▶ [TASK TO CARRY OUT]
The answer is to be an exact copy of the lines below running from the line with "### Detection Rate vs. False Positive Rate" down to the line with "by Detection Rule](src/phase3/results/flagged_ip_count.png)", both ends included, and nothing more.

▶ [GIVEN DATA]

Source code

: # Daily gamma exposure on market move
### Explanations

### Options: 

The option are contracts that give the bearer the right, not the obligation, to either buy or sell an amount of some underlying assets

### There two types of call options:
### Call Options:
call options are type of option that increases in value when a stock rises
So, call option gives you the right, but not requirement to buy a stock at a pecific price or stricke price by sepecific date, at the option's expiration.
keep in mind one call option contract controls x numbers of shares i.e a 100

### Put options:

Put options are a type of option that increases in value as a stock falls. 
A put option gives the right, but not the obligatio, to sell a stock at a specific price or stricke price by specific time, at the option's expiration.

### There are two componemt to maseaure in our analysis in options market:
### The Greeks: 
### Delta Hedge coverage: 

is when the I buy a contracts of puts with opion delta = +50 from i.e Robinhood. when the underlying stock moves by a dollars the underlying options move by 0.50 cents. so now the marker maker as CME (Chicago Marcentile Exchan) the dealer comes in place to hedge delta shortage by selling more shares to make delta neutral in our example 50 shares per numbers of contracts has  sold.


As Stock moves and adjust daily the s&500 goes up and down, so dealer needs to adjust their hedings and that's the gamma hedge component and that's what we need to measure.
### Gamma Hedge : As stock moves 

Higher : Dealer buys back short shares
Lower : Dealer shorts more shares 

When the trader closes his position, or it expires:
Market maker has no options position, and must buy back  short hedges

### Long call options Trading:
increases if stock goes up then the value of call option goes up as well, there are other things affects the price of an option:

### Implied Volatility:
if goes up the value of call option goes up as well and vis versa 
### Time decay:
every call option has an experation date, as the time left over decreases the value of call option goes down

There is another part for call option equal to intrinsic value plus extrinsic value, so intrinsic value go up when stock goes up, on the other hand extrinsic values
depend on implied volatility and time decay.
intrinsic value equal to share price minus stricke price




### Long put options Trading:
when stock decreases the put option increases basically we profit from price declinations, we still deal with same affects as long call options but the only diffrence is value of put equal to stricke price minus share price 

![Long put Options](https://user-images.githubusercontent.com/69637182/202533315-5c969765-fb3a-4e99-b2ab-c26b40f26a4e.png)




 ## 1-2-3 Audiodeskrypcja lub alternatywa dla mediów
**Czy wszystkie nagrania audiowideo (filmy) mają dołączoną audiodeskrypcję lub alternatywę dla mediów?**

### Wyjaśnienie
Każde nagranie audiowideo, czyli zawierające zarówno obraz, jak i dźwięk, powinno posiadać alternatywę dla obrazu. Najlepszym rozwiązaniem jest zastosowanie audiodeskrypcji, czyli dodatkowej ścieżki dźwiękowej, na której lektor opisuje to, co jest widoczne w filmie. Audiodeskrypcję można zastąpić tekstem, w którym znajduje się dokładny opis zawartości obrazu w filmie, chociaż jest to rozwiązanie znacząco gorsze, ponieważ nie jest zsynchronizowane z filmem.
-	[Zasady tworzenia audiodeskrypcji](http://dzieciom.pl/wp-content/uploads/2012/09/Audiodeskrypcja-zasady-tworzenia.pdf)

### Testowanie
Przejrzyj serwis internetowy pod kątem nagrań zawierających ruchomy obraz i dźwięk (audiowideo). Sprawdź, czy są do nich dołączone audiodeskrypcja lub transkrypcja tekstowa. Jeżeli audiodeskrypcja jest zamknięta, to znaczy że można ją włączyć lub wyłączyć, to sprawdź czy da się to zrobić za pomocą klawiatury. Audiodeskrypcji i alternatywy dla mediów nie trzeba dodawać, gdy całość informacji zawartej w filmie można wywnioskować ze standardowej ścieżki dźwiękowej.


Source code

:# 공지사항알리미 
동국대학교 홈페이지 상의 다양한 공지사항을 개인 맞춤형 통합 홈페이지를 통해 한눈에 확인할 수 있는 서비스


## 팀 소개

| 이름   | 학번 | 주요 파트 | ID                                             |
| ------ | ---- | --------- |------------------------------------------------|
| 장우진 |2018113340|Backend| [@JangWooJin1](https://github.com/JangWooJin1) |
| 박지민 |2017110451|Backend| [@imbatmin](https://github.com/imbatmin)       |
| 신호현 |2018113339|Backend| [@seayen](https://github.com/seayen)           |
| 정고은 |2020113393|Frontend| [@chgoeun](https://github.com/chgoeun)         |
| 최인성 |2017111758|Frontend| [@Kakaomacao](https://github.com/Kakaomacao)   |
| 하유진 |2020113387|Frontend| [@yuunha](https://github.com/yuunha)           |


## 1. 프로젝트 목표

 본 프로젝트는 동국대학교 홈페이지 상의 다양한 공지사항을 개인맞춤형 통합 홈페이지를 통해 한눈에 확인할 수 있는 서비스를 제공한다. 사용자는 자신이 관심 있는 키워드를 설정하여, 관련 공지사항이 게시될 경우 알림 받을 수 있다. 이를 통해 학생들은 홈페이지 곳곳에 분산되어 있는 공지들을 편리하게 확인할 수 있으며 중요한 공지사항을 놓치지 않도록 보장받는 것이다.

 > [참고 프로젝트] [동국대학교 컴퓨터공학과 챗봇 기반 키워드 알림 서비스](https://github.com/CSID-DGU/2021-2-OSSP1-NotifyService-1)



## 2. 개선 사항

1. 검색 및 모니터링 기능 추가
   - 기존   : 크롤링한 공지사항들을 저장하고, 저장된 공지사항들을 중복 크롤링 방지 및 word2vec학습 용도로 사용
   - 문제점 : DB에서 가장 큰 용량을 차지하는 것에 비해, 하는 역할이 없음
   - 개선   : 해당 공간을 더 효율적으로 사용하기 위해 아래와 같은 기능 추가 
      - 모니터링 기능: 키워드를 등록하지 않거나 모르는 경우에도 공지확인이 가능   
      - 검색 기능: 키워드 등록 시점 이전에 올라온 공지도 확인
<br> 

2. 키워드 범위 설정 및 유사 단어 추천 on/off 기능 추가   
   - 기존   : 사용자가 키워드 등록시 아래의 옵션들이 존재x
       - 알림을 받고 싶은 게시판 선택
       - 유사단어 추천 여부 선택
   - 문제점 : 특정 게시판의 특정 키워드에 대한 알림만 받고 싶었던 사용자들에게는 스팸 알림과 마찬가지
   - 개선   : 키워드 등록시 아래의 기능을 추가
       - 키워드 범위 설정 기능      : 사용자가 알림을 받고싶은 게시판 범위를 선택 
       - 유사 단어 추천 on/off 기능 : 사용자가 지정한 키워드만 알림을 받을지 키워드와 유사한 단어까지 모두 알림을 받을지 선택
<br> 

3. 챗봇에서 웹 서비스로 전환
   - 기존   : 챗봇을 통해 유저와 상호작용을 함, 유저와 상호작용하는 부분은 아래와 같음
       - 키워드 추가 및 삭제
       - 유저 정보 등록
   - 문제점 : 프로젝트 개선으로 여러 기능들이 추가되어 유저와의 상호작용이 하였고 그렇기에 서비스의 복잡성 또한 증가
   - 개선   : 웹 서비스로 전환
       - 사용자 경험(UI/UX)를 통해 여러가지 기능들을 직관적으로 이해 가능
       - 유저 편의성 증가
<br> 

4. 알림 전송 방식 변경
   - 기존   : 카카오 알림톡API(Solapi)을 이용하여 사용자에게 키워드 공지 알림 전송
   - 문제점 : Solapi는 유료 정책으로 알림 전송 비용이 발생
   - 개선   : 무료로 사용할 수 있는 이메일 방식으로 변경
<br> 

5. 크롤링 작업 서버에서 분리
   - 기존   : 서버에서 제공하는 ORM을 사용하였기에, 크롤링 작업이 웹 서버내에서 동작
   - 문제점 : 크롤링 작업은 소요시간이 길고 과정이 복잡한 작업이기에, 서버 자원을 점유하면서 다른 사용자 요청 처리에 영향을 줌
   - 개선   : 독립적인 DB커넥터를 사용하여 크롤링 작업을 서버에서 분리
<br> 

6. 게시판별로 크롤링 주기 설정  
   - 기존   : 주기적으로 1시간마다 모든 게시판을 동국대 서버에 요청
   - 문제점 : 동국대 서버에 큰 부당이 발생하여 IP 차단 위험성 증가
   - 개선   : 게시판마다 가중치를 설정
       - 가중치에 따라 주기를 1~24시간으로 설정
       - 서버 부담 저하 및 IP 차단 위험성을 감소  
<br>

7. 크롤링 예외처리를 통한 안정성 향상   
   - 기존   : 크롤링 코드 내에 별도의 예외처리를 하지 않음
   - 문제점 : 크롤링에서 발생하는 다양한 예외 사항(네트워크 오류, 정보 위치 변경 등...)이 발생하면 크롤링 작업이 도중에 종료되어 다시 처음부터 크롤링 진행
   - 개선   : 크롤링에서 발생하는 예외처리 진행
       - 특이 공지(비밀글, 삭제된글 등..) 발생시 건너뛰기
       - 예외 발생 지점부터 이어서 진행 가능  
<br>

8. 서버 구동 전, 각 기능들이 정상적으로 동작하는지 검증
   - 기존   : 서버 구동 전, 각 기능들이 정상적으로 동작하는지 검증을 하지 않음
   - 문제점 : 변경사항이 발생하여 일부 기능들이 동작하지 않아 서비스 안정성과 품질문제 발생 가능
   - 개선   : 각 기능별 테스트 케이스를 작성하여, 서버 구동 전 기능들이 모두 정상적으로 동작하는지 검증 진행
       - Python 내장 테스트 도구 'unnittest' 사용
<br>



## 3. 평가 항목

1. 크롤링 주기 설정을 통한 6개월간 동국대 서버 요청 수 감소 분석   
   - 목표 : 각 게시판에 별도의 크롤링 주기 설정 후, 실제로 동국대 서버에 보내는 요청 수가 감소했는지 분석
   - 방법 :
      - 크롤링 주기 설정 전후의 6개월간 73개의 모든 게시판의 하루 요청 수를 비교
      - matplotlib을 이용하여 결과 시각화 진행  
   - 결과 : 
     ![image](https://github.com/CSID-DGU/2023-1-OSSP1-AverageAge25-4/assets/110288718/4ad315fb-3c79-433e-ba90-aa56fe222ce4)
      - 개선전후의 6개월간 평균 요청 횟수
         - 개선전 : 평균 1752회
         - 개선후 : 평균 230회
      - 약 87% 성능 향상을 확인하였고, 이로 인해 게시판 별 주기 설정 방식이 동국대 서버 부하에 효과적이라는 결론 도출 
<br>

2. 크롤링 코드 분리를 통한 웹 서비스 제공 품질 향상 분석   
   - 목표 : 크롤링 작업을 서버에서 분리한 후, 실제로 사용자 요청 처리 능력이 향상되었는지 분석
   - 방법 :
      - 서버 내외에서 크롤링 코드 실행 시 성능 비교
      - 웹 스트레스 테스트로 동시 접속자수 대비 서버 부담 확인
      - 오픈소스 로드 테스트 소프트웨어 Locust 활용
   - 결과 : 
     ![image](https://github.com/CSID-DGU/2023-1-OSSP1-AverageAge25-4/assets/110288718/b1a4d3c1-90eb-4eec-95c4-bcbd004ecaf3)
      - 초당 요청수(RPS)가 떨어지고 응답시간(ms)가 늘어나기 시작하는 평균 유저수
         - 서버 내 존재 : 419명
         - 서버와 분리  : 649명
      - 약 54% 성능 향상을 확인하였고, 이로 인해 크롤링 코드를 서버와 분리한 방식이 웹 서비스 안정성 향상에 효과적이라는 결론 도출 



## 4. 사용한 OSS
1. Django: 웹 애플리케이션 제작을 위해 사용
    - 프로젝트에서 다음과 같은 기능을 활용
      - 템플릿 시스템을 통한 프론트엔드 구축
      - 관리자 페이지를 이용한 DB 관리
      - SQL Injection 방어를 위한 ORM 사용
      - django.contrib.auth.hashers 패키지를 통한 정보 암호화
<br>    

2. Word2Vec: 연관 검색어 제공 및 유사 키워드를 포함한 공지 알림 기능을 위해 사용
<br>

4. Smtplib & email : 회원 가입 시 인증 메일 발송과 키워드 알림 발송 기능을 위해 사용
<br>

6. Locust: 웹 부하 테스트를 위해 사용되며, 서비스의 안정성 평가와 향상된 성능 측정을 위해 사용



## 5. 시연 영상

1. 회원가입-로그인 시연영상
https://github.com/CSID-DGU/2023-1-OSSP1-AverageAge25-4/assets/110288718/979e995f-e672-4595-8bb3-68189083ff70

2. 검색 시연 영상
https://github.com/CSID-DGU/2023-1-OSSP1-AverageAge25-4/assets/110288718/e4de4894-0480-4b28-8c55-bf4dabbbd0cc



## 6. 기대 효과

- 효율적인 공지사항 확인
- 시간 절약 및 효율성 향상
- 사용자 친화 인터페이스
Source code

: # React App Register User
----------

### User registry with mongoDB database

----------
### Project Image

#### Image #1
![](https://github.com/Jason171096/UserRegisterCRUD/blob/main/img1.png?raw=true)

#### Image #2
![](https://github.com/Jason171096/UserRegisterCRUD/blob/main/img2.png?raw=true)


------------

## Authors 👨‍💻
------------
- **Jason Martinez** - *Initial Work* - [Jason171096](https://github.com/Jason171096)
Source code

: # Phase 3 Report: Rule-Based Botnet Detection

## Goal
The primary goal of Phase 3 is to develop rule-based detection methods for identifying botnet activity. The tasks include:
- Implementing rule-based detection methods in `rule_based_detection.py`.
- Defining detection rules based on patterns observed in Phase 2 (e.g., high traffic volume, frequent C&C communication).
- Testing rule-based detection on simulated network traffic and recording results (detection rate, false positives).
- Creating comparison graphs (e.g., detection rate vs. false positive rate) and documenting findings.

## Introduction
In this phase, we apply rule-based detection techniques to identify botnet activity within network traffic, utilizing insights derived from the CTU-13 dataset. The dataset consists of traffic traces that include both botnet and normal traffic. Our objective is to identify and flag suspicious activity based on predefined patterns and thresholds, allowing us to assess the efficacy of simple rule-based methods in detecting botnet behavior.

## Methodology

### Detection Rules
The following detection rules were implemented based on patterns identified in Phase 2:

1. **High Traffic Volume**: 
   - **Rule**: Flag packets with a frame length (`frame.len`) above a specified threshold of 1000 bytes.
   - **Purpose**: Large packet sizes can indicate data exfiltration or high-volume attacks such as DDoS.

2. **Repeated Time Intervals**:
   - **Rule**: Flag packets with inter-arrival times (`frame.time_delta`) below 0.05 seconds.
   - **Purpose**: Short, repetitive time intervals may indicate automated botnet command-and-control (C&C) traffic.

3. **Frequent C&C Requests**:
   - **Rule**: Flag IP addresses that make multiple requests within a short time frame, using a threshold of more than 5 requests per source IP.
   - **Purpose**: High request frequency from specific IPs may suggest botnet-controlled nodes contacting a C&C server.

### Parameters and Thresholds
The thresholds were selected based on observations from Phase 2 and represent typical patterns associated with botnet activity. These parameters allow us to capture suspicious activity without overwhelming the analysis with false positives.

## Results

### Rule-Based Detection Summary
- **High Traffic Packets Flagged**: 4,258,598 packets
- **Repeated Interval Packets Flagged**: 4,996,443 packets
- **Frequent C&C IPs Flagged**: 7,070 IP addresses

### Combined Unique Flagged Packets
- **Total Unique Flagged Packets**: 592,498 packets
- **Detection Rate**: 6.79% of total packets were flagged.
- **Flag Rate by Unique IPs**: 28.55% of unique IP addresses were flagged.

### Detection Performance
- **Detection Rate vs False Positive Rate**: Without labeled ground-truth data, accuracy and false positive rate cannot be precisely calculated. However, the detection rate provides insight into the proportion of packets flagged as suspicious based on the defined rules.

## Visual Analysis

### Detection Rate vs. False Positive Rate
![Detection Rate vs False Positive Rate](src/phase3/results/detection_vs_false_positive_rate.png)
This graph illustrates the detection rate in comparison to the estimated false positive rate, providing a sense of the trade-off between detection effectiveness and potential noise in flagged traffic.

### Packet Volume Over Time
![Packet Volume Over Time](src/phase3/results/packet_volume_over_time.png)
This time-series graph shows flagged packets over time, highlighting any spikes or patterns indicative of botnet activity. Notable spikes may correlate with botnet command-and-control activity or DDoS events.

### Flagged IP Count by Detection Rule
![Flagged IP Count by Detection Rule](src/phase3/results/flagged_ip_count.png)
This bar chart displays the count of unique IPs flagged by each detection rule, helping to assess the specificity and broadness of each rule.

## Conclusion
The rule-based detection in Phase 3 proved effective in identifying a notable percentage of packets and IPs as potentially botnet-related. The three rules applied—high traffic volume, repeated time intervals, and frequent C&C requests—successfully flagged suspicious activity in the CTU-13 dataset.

▶ [RESPONSE BELOW]
### Detection Rate vs. False Positive Rate
![Detection Rate vs False Positive Rate](src/phase3/results/detection_vs_false_positive_rate.png)
This graph illustrates the detection rate in comparison to the estimated false positive rate, providing a sense of the trade-off between detection effectiveness and potential noise in flagged traffic.

### Packet Volume Over Time
![Packet Volume Over Time](src/phase3/results/packet_volume_over_time.png)
This time-series graph shows flagged packets over time, highlighting any spikes or patterns indicative of botnet activity. Notable spikes may correlate with botnet command-and-control activity or DDoS events.

### Flagged IP Count by Detection Rule
![Flagged IP Count by Detection Rule](src/phase3/results/flagged_ip_count.png)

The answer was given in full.